Sylvie Vartan singles chronology
| "Si je chante" (1963) | "La plus belle pour aller danser" (1964) | "Mister moonlight" (1964) |

Alternative cover

Music video
- "La plus belle pour aller danser" (official live, 1965) on YouTube

= La plus belle pour aller danser =

"La plus belle pour aller danser" (Translation: The most beautiful to dance with) is a song by Sylvie Vartan from the 1964 French feature film Cherchez l'idole.

== Background and writing ==
The song was written by Charles Aznavour and Georges Garvarentz.

== Commercial performance ==
The song spent 11 weeks at no. 1 in France.

In Wallonia (Belgium) the single spent 24 weeks in the chart, peaking at no. 3.

The song also reached no. 1 in Japan.

== Track listings ==
7-inch EP RCA 86046 (March 1964, France, Spain, Portugal, etc.)
A1. "La plus belle pour aller danser" (2:29)
A2. "Un air de fête" (2:13)
B1. "Dum di la" (1:54)
B2. "Ne l'imite pas" (2:48)

7-inch single RCA Victor 49.067 (1970, France)
1. "La plus belle pour aller danser"
2. "Si je chante"

7-inch single "Aidoru o Sagase / Koi no Shokku" RCA Victor SS-1476 (1964, Japan)
A. "Aidoru o Sagase" (アイドルを探せ) ("La Plus Belle Pour Aller Danser") (2:28)
B. "Koi no Shokku" (恋のショック) ("Si Je Chante")

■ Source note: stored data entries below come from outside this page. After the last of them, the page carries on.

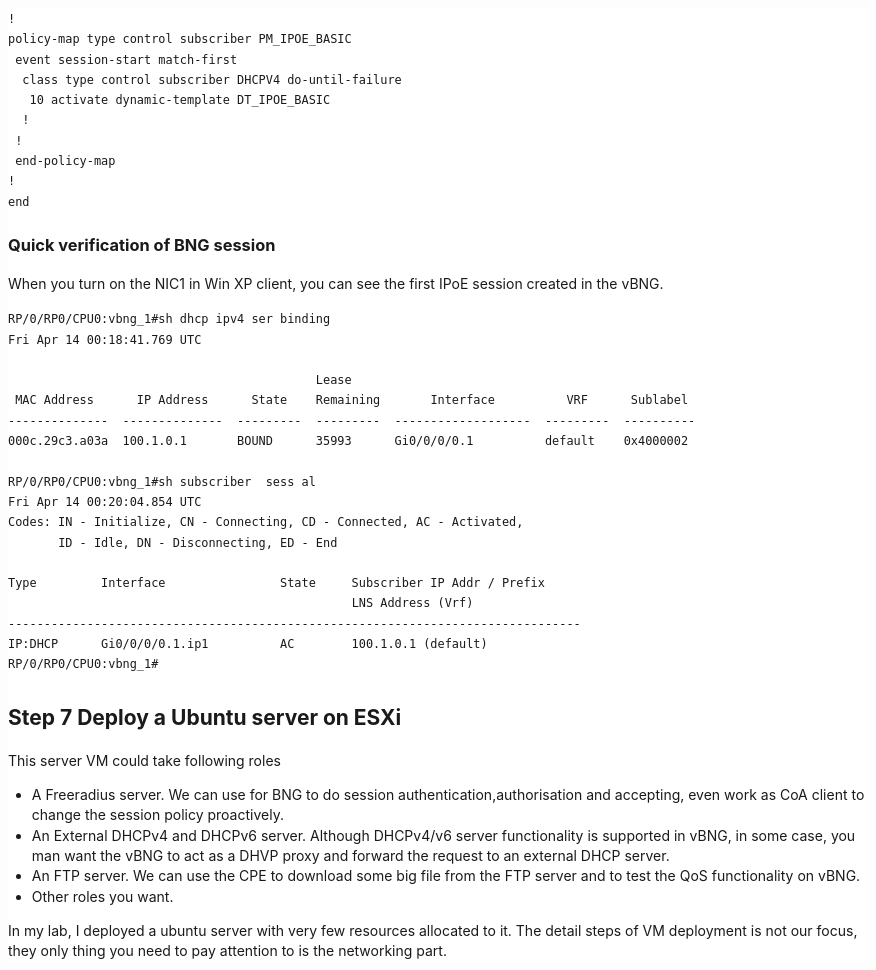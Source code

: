 	!
	policy-map type control subscriber PM_IPOE_BASIC
	 event session-start match-first
	  class type control subscriber DHCPV4 do-until-failure
	   10 activate dynamic-template DT_IPOE_BASIC
	  !
	 !
	 end-policy-map
	!
	end





### Quick verification of BNG session
When you turn on the NIC1 in Win XP client, you can see the first IPoE session created in the vBNG.

	RP/0/RP0/CPU0:vbng_1#sh dhcp ipv4 ser binding
	Fri Apr 14 00:18:41.769 UTC
	
	                                           Lease
	 MAC Address      IP Address      State    Remaining       Interface          VRF      Sublabel
	--------------  --------------  ---------  ---------  -------------------  ---------  ----------
	000c.29c3.a03a  100.1.0.1       BOUND      35993      Gi0/0/0/0.1          default    0x4000002
	
	RP/0/RP0/CPU0:vbng_1#sh subscriber  sess al
	Fri Apr 14 00:20:04.854 UTC
	Codes: IN - Initialize, CN - Connecting, CD - Connected, AC - Activated,
	       ID - Idle, DN - Disconnecting, ED - End
	
	Type         Interface                State     Subscriber IP Addr / Prefix
	                                                LNS Address (Vrf)
	--------------------------------------------------------------------------------
	IP:DHCP      Gi0/0/0/0.1.ip1          AC        100.1.0.1 (default)
	RP/0/RP0/CPU0:vbng_1#





## Step 7 Deploy a Ubuntu server on ESXi 
This server VM could take following roles
- A Freeradius server. We can use for BNG to do session authentication,authorisation and accepting, even work as CoA client to change the session policy proactively.
- An External DHCPv4 and DHCPv6 server. Although DHCPv4/v6 server functionality is supported in vBNG, in some case, you man want the vBNG to act as a DHVP proxy and forward the request to an external DHCP server.
- An FTP server. We can use the CPE to download some big file from the FTP server and to test  the QoS functionality on vBNG.
- Other roles you want.

In my lab, I deployed a ubuntu server with very few resources allocated to it. The detail steps of VM deployment is not our focus,   they only thing you need to pay attention to is the networking part.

7-inch single "Aidoru o Sagase / Watashi o Aishite" RCA SS-2018 (1972, Japan)
A. "Aidoru o Sagase" (アイドルを探せ) ("La Plus Belle Pour Aller Danser") (2:28)
B. "Watashi o Aishite" (私を愛して) ("Car Tu T'en Vas")

== Charts ==

| Chart (1964) | Peak position |
|---|---|
| Belgium (Ultratop 50 Wallonia) | 3 |
| France | 1 |
| Japan | 1 |
| Spain Promusicae | 3 |

== Cover versions ==
The song has been covered, among others, by Pompilia Stoian (Romania), Thanh Lan (Vietnam), Michèle Richard (Canada), Huoy Meas (Cambodia), Chris Garneau, Sarah Dagenais-Hakim and Emilie-Claire Barlow on her Juno Award winning album Seule ce soir.